- **Task objective**
Copy out each line of the data below in which the string "balsamique" appears.

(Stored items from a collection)

-------

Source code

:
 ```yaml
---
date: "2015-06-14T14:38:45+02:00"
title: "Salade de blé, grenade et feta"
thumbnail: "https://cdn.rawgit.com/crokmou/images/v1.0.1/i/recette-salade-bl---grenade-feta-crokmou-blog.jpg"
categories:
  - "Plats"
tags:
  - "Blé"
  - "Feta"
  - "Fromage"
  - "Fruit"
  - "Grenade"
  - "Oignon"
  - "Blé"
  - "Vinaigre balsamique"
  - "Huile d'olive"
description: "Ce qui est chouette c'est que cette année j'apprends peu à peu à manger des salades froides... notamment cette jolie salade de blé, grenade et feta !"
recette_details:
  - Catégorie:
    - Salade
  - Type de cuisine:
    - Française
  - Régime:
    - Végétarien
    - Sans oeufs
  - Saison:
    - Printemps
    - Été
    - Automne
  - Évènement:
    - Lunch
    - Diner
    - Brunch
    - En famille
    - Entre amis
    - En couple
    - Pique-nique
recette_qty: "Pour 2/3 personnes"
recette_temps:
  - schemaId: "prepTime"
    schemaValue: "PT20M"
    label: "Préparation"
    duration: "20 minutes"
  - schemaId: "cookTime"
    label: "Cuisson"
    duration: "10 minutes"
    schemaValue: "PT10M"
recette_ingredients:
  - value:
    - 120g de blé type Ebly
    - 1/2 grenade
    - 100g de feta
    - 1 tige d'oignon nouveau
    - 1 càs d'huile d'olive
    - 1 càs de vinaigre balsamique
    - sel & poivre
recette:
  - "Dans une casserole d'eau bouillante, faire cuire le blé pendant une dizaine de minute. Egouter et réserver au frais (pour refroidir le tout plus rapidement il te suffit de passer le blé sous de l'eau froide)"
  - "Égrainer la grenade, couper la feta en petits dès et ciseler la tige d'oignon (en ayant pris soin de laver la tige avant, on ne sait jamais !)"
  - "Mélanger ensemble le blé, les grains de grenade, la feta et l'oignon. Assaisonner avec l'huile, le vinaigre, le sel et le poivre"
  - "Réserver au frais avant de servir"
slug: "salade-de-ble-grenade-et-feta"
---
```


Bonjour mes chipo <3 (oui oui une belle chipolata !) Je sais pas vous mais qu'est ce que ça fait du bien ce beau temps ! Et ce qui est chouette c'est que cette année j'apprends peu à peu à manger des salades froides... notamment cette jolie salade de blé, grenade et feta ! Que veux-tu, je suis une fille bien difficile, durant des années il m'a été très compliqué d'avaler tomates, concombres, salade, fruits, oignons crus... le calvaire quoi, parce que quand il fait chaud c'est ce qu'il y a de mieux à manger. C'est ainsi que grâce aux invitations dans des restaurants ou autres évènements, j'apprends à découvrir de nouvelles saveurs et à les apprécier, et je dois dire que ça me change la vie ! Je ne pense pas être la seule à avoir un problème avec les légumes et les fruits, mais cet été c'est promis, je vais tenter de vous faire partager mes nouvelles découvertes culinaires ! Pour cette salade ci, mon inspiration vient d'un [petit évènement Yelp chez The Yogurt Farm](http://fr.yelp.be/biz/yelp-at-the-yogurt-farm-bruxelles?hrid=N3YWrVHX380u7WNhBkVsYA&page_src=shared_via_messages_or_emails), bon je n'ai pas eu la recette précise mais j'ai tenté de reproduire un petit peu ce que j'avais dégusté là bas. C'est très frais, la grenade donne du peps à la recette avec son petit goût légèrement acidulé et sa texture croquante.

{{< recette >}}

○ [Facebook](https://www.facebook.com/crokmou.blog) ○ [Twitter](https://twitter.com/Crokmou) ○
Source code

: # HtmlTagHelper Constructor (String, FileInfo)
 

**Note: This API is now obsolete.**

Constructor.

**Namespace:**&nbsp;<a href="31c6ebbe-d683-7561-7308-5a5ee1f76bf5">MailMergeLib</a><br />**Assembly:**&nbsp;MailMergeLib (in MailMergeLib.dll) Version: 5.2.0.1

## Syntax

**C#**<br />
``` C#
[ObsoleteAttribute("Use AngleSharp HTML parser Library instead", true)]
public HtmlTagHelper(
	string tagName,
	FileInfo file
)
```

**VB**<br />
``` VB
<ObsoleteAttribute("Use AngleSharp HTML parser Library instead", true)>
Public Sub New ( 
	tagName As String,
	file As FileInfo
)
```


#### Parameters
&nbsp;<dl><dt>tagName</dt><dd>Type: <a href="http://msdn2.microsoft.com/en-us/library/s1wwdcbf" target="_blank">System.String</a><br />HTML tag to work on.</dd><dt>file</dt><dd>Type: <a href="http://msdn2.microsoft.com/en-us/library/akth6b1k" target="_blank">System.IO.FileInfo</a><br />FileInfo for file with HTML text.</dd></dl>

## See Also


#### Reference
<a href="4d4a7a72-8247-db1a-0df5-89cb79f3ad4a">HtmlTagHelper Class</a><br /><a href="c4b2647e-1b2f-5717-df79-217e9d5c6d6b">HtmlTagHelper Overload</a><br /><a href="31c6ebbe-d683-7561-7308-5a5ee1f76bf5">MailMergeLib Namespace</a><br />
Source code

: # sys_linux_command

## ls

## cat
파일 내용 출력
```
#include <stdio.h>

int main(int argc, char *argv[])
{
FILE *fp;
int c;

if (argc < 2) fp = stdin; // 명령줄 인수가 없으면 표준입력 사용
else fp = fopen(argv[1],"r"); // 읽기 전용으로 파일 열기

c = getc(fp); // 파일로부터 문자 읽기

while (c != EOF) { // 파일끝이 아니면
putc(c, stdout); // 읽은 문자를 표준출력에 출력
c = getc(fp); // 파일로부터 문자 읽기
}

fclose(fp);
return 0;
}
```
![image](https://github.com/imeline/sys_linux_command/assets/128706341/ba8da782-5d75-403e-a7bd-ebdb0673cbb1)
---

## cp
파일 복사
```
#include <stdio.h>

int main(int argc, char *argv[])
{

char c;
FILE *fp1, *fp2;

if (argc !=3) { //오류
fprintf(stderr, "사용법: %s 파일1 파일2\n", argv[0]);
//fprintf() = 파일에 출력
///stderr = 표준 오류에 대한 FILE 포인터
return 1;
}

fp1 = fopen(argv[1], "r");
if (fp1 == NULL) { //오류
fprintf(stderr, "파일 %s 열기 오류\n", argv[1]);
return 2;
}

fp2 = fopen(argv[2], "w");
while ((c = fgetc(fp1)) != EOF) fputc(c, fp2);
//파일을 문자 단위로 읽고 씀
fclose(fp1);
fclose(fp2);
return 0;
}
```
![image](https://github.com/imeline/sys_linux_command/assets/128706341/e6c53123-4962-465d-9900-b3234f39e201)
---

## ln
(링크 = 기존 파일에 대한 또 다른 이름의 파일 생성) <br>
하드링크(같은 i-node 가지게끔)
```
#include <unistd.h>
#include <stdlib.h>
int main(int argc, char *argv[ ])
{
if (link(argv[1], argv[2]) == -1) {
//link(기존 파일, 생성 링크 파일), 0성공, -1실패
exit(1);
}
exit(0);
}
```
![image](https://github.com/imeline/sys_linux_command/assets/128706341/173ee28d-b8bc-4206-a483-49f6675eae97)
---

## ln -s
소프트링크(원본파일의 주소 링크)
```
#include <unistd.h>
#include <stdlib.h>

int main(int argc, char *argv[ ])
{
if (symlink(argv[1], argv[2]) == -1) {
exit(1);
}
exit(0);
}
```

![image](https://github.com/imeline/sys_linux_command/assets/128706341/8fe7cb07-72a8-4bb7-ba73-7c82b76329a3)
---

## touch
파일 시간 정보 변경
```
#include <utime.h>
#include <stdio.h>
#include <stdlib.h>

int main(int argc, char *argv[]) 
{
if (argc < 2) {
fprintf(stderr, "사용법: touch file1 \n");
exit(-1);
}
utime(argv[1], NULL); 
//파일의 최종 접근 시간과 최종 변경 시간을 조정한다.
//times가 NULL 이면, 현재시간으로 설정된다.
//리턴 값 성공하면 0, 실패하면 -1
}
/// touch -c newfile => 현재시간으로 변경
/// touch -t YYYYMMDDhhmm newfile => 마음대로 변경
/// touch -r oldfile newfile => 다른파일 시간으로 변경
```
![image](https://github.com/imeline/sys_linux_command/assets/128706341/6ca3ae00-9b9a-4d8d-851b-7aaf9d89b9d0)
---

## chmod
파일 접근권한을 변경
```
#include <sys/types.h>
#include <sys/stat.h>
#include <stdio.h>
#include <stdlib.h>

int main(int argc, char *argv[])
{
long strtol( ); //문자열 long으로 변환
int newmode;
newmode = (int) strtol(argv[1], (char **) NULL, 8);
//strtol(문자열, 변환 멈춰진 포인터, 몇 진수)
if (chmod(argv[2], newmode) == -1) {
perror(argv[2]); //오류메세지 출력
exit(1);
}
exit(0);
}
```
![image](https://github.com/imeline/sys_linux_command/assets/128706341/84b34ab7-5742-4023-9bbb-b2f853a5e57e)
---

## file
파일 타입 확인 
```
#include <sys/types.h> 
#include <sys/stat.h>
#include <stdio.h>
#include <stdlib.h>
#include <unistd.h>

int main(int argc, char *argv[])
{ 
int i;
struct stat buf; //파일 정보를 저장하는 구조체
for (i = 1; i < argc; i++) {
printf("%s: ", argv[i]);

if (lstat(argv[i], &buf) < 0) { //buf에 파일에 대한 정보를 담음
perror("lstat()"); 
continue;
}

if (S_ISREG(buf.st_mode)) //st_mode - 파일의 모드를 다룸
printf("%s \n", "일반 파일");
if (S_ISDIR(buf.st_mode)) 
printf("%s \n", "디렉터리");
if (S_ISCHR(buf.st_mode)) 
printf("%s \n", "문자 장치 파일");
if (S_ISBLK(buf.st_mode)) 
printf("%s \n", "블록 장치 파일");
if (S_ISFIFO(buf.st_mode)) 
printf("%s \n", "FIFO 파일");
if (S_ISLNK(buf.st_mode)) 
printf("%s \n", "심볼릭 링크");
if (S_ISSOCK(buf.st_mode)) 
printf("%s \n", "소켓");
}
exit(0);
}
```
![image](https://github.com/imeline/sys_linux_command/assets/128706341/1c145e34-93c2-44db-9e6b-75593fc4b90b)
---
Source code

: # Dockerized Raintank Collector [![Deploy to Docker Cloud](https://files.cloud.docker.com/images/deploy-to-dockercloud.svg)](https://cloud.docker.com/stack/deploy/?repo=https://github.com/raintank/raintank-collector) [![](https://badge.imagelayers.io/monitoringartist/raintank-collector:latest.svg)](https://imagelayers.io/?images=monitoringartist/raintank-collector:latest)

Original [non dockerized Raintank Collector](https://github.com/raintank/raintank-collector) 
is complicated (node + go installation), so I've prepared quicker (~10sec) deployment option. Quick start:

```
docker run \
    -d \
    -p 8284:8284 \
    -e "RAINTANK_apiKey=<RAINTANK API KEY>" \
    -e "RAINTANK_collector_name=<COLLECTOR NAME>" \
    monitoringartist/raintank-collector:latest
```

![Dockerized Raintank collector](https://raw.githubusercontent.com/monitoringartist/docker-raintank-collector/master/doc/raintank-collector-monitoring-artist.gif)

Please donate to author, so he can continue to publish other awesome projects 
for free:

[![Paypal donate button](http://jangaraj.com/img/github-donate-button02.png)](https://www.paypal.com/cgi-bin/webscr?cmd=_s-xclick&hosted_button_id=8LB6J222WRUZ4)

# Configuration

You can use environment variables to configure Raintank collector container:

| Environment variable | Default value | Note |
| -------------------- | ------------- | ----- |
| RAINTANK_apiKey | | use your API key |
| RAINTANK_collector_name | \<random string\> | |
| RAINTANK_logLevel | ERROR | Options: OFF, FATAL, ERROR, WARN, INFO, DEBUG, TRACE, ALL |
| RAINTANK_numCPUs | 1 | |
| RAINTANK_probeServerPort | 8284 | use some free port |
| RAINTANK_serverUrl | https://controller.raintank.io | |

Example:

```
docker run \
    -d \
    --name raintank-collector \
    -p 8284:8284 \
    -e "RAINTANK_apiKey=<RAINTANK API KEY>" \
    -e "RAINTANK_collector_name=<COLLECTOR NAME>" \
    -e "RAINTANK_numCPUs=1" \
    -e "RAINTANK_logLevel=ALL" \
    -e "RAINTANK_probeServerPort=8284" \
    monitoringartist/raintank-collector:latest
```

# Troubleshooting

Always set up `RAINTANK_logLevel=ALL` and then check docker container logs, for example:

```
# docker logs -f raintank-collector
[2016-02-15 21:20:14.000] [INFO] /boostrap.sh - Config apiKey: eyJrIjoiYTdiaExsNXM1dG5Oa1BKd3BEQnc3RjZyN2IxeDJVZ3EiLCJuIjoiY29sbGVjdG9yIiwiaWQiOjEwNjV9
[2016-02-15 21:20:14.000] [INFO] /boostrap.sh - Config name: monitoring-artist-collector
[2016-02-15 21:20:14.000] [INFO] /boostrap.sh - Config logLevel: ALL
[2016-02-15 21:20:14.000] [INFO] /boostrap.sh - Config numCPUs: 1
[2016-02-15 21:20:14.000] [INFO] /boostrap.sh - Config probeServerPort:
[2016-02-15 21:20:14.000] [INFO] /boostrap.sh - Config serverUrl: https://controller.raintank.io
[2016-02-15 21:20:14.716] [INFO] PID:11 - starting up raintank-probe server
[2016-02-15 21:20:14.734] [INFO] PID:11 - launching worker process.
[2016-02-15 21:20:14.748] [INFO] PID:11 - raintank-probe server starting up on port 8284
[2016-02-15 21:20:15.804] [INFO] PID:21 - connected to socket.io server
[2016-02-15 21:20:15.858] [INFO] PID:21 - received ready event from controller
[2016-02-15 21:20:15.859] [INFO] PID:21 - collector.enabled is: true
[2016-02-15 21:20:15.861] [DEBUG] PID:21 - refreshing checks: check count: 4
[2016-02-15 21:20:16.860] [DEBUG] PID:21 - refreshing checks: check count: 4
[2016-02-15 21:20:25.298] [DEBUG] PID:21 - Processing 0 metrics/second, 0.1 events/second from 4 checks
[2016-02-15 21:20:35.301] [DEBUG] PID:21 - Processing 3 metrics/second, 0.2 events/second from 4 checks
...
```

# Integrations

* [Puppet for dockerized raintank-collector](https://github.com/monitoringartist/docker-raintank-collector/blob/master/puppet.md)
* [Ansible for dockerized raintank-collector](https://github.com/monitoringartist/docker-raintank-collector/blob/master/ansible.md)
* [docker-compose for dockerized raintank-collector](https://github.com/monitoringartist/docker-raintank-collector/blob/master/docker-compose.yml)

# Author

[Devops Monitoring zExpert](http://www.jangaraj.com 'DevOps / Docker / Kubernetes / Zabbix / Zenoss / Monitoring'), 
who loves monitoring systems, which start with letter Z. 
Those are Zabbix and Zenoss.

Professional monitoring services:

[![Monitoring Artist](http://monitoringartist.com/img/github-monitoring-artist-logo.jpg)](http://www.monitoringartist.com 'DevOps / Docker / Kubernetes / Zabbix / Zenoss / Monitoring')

-------

- **Answer box**
  - "Vinaigre balsamique"
    - 1 càs de vinaigre balsamique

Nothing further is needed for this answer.